### MATERIAL FOR THIS TASK
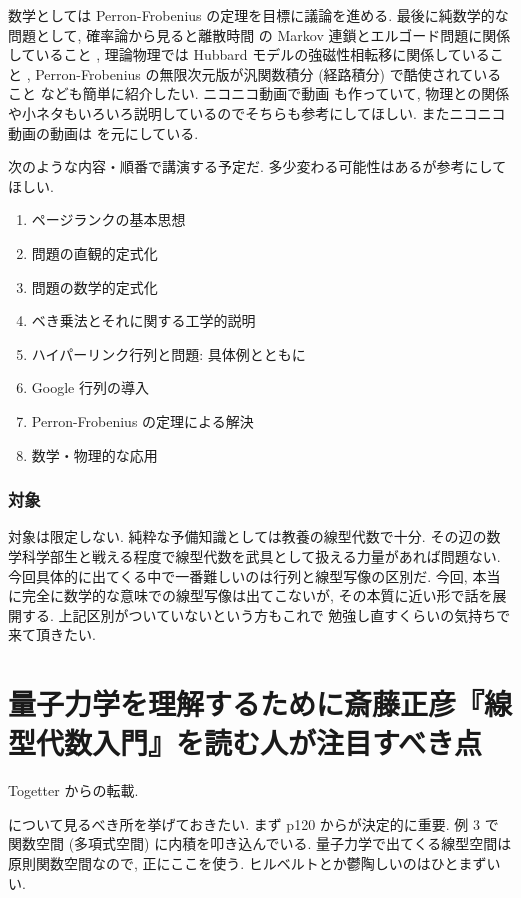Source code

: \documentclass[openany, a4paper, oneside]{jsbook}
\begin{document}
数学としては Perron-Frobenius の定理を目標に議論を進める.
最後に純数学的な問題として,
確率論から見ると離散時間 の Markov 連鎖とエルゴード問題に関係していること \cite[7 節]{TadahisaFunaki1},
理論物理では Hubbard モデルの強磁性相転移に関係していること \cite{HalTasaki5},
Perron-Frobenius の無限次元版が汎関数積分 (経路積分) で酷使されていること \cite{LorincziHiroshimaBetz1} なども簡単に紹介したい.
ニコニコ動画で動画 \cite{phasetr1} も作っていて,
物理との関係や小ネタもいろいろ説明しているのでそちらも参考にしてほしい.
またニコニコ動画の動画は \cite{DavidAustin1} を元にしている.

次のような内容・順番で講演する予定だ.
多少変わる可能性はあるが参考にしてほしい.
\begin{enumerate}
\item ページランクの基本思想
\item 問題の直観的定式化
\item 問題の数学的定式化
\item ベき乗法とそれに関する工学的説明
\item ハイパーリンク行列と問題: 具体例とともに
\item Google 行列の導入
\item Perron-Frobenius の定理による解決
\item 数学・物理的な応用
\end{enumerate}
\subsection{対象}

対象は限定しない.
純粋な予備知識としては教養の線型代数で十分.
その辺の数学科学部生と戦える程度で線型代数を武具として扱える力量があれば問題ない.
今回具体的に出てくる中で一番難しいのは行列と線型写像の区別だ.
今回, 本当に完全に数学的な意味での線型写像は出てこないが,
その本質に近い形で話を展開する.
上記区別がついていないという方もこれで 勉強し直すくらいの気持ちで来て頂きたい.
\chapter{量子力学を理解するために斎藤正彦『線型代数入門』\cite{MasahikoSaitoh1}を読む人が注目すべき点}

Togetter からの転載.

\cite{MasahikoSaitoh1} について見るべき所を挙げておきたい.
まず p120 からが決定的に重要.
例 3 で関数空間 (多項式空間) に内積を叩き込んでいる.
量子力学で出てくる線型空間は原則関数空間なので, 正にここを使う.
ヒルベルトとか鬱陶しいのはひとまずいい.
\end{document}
==
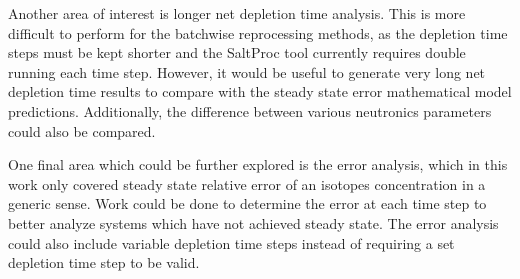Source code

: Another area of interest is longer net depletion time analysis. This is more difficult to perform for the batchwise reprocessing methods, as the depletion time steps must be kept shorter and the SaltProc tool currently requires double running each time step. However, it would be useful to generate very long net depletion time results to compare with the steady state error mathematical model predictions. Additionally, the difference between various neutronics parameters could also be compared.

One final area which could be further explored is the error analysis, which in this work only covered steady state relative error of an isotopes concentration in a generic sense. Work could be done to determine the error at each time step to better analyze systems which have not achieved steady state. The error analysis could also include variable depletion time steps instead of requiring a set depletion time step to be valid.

### TASK STATEMENT
Looking through the data above, copy out each line in which the string "could" occurs.

### WRITTEN ANSWER
: Another area of interest is longer net depletion time analysis. This is more difficult to perform for the batchwise reprocessing methods, as the depletion time steps must be kept shorter and the SaltProc tool currently requires double running each time step. However, it would be useful to generate very long net depletion time results to compare with the steady state error mathematical model predictions. Additionally, the difference between various neutronics parameters could also be compared.
One final area which could be further explored is the error analysis, which in this work only covered steady state relative error of an isotopes concentration in a generic sense. Work could be done to determine the error at each time step to better analyze systems which have not achieved steady state. The error analysis could also include variable depletion time steps instead of requiring a set depletion time step to be valid.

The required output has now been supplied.